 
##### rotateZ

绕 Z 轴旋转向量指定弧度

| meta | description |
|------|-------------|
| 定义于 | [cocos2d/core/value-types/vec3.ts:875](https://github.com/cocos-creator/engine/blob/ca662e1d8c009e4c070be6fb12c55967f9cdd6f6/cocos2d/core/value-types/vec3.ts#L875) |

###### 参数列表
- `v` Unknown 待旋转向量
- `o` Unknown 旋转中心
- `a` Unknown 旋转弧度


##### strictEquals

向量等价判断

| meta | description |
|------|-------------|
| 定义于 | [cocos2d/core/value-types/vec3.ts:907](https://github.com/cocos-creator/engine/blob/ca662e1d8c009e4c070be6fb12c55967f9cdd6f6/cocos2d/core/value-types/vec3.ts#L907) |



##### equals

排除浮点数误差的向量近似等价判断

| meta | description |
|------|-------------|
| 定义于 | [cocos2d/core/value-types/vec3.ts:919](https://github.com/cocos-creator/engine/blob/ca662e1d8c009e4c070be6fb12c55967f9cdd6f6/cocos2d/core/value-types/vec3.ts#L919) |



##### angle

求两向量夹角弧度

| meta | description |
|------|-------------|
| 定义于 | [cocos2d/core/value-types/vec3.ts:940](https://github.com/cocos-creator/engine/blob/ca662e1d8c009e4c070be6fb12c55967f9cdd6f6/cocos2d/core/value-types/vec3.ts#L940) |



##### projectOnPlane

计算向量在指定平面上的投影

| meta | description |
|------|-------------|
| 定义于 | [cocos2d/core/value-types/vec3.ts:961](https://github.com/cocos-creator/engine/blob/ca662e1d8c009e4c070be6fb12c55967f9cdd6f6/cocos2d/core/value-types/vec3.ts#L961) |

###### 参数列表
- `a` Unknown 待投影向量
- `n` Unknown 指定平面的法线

## WHAT THIS TASK INVOLVES
Copy out each line of the material above that holds the word "Unknown".

## TASK ANSWER
- `v` Unknown 待旋转向量
- `o` Unknown 旋转中心
- `a` Unknown 旋转弧度
- `a` Unknown 待投影向量
- `n` Unknown 指定平面的法线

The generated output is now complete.